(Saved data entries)
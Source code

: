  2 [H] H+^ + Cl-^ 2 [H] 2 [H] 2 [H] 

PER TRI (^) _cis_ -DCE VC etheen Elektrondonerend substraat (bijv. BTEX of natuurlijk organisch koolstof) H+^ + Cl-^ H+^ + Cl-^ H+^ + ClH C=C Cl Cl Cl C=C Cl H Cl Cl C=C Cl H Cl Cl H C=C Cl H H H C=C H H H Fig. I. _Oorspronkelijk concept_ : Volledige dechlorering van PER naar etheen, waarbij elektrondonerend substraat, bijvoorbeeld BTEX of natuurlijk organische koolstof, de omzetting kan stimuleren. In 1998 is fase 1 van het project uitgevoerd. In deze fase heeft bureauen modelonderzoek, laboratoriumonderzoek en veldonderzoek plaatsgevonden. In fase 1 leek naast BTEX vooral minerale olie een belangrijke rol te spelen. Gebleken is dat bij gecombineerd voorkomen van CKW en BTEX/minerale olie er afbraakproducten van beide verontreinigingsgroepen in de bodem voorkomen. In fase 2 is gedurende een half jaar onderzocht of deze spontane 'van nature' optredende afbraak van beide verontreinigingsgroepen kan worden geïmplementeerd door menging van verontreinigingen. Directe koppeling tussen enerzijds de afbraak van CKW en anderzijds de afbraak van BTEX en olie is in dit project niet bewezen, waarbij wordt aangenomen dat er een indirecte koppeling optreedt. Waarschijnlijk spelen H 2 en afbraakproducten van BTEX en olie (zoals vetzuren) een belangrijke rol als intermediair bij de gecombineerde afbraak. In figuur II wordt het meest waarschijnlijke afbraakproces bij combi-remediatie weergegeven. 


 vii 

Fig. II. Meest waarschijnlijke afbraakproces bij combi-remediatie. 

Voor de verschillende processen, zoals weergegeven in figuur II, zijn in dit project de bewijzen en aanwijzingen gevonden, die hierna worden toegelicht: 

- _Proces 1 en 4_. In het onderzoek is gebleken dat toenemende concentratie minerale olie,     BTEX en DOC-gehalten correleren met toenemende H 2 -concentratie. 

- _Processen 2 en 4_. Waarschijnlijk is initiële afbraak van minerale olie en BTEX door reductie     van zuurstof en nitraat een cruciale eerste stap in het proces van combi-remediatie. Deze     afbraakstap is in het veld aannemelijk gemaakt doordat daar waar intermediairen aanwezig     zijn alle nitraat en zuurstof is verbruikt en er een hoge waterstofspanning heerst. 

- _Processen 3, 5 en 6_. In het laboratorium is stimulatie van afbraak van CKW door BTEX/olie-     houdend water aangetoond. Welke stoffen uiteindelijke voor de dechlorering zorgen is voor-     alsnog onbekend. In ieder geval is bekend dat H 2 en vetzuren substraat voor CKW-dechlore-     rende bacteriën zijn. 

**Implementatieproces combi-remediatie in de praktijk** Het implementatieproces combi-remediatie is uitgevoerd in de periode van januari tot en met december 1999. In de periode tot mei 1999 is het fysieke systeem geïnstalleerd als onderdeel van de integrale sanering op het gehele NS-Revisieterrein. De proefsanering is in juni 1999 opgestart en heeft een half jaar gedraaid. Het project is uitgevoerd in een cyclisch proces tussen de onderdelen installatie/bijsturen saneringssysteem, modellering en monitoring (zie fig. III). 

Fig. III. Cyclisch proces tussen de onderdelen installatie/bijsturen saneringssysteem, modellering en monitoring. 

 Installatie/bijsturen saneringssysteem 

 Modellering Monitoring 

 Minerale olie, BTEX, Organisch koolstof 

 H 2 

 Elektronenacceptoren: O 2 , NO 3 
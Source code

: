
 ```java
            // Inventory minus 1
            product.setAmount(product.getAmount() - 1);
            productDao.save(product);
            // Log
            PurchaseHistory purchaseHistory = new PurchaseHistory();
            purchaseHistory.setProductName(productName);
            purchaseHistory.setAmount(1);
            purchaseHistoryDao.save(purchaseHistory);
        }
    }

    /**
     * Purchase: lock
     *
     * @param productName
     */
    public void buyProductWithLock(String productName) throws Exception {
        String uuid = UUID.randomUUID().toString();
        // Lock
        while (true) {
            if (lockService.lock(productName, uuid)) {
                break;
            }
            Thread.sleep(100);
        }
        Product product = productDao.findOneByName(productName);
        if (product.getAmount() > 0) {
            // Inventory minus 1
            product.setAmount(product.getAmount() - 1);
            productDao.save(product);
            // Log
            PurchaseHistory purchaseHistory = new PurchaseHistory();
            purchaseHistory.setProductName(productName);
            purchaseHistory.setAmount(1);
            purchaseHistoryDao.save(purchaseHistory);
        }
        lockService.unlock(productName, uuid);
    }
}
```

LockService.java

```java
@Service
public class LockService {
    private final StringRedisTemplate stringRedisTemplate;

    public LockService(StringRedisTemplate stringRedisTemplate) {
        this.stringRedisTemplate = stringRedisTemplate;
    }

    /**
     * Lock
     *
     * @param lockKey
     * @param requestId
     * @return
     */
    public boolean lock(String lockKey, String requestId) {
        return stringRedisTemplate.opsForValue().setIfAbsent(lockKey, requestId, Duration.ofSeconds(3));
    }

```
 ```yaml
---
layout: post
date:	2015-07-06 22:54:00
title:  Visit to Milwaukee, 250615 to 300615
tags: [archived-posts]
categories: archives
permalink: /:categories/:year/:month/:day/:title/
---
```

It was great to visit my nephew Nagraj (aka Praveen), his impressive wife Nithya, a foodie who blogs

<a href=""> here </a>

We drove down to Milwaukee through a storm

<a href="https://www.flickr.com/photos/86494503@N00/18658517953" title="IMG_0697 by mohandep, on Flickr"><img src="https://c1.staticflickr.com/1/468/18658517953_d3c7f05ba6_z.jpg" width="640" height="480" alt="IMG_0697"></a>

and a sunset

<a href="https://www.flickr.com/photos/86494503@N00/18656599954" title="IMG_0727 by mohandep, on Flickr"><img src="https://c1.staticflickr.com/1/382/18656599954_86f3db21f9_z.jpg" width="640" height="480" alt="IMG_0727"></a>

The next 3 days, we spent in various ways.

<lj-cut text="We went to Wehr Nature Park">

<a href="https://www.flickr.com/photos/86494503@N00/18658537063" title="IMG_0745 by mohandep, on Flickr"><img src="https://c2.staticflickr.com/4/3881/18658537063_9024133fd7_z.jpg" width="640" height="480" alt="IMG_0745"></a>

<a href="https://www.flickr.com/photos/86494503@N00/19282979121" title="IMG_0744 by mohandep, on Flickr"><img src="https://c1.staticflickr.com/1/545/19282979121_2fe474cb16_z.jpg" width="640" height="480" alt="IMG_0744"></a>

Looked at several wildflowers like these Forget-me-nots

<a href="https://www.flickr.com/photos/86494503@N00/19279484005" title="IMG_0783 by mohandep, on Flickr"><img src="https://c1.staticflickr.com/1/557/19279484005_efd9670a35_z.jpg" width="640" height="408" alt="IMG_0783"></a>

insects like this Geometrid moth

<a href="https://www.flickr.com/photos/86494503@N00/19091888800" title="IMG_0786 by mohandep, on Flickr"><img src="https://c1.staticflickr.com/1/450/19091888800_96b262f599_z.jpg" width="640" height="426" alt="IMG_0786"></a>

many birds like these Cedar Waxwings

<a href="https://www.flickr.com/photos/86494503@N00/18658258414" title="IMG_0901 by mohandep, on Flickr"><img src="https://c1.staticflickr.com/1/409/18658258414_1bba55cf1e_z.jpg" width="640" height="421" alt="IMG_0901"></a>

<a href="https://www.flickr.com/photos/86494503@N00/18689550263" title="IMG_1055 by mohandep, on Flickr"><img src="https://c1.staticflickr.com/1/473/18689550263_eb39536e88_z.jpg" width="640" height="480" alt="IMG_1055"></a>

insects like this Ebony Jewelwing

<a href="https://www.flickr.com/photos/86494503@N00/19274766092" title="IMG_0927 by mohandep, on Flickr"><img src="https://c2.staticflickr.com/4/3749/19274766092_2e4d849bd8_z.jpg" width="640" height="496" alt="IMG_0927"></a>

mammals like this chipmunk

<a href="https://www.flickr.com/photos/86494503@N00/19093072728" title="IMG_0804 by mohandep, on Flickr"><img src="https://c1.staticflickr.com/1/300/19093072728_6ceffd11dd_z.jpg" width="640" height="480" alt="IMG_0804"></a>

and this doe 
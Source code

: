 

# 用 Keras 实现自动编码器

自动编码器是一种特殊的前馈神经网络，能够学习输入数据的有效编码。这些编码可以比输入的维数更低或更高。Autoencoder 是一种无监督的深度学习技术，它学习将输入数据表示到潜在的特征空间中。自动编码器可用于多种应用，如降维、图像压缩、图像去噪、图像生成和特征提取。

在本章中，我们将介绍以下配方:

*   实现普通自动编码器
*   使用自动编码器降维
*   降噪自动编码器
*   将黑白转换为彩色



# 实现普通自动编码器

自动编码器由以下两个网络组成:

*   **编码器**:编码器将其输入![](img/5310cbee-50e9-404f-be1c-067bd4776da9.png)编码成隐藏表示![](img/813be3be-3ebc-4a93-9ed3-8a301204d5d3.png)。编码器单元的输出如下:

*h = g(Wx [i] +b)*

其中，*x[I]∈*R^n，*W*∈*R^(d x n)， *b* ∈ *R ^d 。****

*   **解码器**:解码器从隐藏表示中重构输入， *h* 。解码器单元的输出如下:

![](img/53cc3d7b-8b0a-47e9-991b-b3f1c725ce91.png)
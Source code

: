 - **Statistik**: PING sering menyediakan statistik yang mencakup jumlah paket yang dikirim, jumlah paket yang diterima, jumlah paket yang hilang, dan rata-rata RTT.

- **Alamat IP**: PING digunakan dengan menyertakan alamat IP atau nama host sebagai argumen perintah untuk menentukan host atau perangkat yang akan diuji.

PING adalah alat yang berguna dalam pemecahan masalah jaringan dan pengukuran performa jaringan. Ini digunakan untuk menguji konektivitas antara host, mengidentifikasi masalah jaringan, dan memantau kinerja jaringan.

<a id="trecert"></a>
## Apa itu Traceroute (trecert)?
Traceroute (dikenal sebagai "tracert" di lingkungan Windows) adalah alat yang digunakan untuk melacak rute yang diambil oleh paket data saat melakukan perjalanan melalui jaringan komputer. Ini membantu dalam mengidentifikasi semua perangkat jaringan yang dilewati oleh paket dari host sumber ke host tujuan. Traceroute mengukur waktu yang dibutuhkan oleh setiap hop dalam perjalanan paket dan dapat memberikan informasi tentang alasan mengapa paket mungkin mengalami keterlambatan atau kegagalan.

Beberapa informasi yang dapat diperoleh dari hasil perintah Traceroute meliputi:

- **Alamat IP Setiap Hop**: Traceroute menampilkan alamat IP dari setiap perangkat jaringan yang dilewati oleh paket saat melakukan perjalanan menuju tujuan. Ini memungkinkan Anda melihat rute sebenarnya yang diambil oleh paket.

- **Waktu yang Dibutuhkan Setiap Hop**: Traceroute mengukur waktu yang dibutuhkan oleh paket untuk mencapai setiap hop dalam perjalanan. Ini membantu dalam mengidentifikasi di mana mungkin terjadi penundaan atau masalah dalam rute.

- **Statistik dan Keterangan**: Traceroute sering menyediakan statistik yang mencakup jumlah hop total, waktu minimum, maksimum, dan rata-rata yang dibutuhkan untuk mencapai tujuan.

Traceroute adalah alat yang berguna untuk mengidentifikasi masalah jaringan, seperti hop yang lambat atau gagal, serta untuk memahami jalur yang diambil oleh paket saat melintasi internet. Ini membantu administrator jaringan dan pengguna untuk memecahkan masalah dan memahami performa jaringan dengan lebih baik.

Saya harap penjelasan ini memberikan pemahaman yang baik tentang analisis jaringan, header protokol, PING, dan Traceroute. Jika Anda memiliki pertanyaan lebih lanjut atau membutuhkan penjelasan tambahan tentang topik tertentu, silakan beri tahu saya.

■ PROBLEM DESCRIPTION ■
Using the records above, report how many lines include "Milwaukee", with no words around the number.

■ RESPONSE TO THIS EXERCISE ■
2